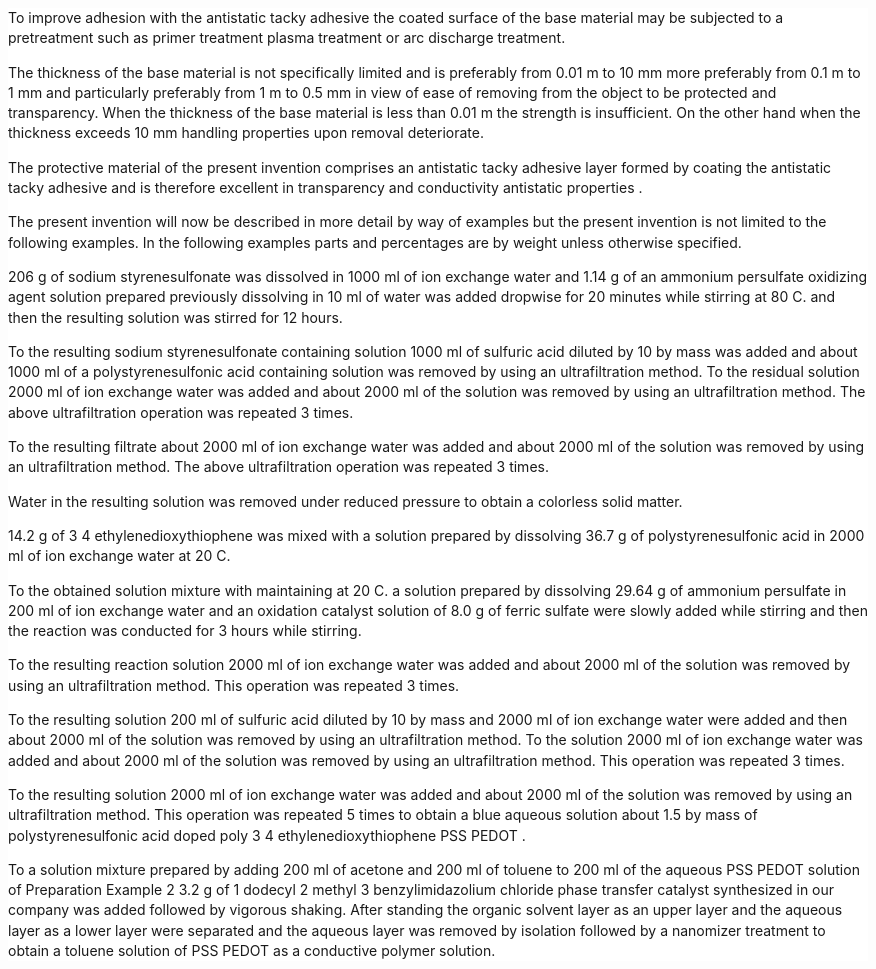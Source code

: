 To improve adhesion with the antistatic tacky adhesive the coated surface of the base material may be subjected to a pretreatment such as primer treatment plasma treatment or arc discharge treatment.

The thickness of the base material is not specifically limited and is preferably from 0.01 m to 10 mm more preferably from 0.1 m to 1 mm and particularly preferably from 1 m to 0.5 mm in view of ease of removing from the object to be protected and transparency. When the thickness of the base material is less than 0.01 m the strength is insufficient. On the other hand when the thickness exceeds 10 mm handling properties upon removal deteriorate.

The protective material of the present invention comprises an antistatic tacky adhesive layer formed by coating the antistatic tacky adhesive and is therefore excellent in transparency and conductivity antistatic properties .

The present invention will now be described in more detail by way of examples but the present invention is not limited to the following examples. In the following examples parts and percentages are by weight unless otherwise specified.

206 g of sodium styrenesulfonate was dissolved in 1000 ml of ion exchange water and 1.14 g of an ammonium persulfate oxidizing agent solution prepared previously dissolving in 10 ml of water was added dropwise for 20 minutes while stirring at 80 C. and then the resulting solution was stirred for 12 hours.

To the resulting sodium styrenesulfonate containing solution 1000 ml of sulfuric acid diluted by 10 by mass was added and about 1000 ml of a polystyrenesulfonic acid containing solution was removed by using an ultrafiltration method. To the residual solution 2000 ml of ion exchange water was added and about 2000 ml of the solution was removed by using an ultrafiltration method. The above ultrafiltration operation was repeated 3 times.

To the resulting filtrate about 2000 ml of ion exchange water was added and about 2000 ml of the solution was removed by using an ultrafiltration method. The above ultrafiltration operation was repeated 3 times.

Water in the resulting solution was removed under reduced pressure to obtain a colorless solid matter.

14.2 g of 3 4 ethylenedioxythiophene was mixed with a solution prepared by dissolving 36.7 g of polystyrenesulfonic acid in 2000 ml of ion exchange water at 20 C.

To the obtained solution mixture with maintaining at 20 C. a solution prepared by dissolving 29.64 g of ammonium persulfate in 200 ml of ion exchange water and an oxidation catalyst solution of 8.0 g of ferric sulfate were slowly added while stirring and then the reaction was conducted for 3 hours while stirring.

To the resulting reaction solution 2000 ml of ion exchange water was added and about 2000 ml of the solution was removed by using an ultrafiltration method. This operation was repeated 3 times.

To the resulting solution 200 ml of sulfuric acid diluted by 10 by mass and 2000 ml of ion exchange water were added and then about 2000 ml of the solution was removed by using an ultrafiltration method. To the solution 2000 ml of ion exchange water was added and about 2000 ml of the solution was removed by using an ultrafiltration method. This operation was repeated 3 times.

To the resulting solution 2000 ml of ion exchange water was added and about 2000 ml of the solution was removed by using an ultrafiltration method. This operation was repeated 5 times to obtain a blue aqueous solution about 1.5 by mass of polystyrenesulfonic acid doped poly 3 4 ethylenedioxythiophene PSS PEDOT .

To a solution mixture prepared by adding 200 ml of acetone and 200 ml of toluene to 200 ml of the aqueous PSS PEDOT solution of Preparation Example 2 3.2 g of 1 dodecyl 2 methyl 3 benzylimidazolium chloride phase transfer catalyst synthesized in our company was added followed by vigorous shaking. After standing the organic solvent layer as an upper layer and the aqueous layer as a lower layer were separated and the aqueous layer was removed by isolation followed by a nanomizer treatment to obtain a toluene solution of PSS PEDOT as a conductive polymer solution.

→ WHAT THE TASK ASKS
Please give the records above again exactly as they stand, with no pictures.

→ YOUR RESPONSE
Source code

: To improve adhesion with the antistatic tacky adhesive the coated surface of the base material may be subjected to a pretreatment such as primer treatment plasma treatment or arc discharge treatment.

The thickness of the base material is not specifically limited and is preferably from 0.01 m to 10 mm more preferably from 0.1 m to 1 mm and particularly preferably from 1 m to 0.5 mm in view of ease of removing from the object to be protected and transparency. When the thickness of the base material is less than 0.01 m the strength is insufficient. On the other hand when the thickness exceeds 10 mm handling properties upon removal deteriorate.

The protective material of the present invention comprises an antistatic tacky adhesive layer formed by coating the antistatic tacky adhesive and is therefore excellent in transparency and conductivity antistatic properties .

The present invention will now be described in more detail by way of examples but the present invention is not limited to the following examples. In the following examples parts and percentages are by weight unless otherwise specified.

206 g of sodium styrenesulfonate was dissolved in 1000 ml of ion exchange water and 1.14 g of an ammonium persulfate oxidizing agent solution prepared previously dissolving in 10 ml of water was added dropwise for 20 minutes while stirring at 80 C. and then the resulting solution was stirred for 12 hours.

To the resulting sodium styrenesulfonate containing solution 1000 ml of sulfuric acid diluted by 10 by mass was added and about 1000 ml of a polystyrenesulfonic acid containing solution was removed by using an ultrafiltration method. To the residual solution 2000 ml of ion exchange water was added and about 2000 ml of the solution was removed by using an ultrafiltration method. The above ultrafiltration operation was repeated 3 times.

To the resulting filtrate about 2000 ml of ion exchange water was added and about 2000 ml of the solution was removed by using an ultrafiltration method. The above ultrafiltration operation was repeated 3 times.

Water in the resulting solution was removed under reduced pressure to obtain a colorless solid matter.

14.2 g of 3 4 ethylenedioxythiophene was mixed with a solution prepared by dissolving 36.7 g of polystyrenesulfonic acid in 2000 ml of ion exchange water at 20 C.

To the obtained solution mixture with maintaining at 20 C. a solution prepared by dissolving 29.64 g of ammonium persulfate in 200 ml of ion exchange water and an oxidation catalyst solution of 8.0 g of ferric sulfate were slowly added while stirring and then the reaction was conducted for 3 hours while stirring.

To the resulting reaction solution 2000 ml of ion exchange water was added and about 2000 ml of the solution was removed by using an ultrafiltration method. This operation was repeated 3 times.

To the resulting solution 200 ml of sulfuric acid diluted by 10 by mass and 2000 ml of ion exchange water were added and then about 2000 ml of the solution was removed by using an ultrafiltration method. To the solution 2000 ml of ion exchange water was added and about 2000 ml of the solution was removed by using an ultrafiltration method. This operation was repeated 3 times.

To the resulting solution 2000 ml of ion exchange water was added and about 2000 ml of the solution was removed by using an ultrafiltration method. This operation was repeated 5 times to obtain a blue aqueous solution about 1.5 by mass of polystyrenesulfonic acid doped poly 3 4 ethylenedioxythiophene PSS PEDOT .

To a solution mixture prepared by adding 200 ml of acetone and 200 ml of toluene to 200 ml of the aqueous PSS PEDOT solution of Preparation Example 2 3.2 g of 1 dodecyl 2 methyl 3 benzylimidazolium chloride phase transfer catalyst synthesized in our company was added followed by vigorous shaking. After standing the organic solvent layer as an upper layer and the aqueous layer as a lower layer were separated and the aqueous layer was removed by isolation followed by a nanomizer treatment to obtain a toluene solution of PSS PEDOT as a conductive polymer solution.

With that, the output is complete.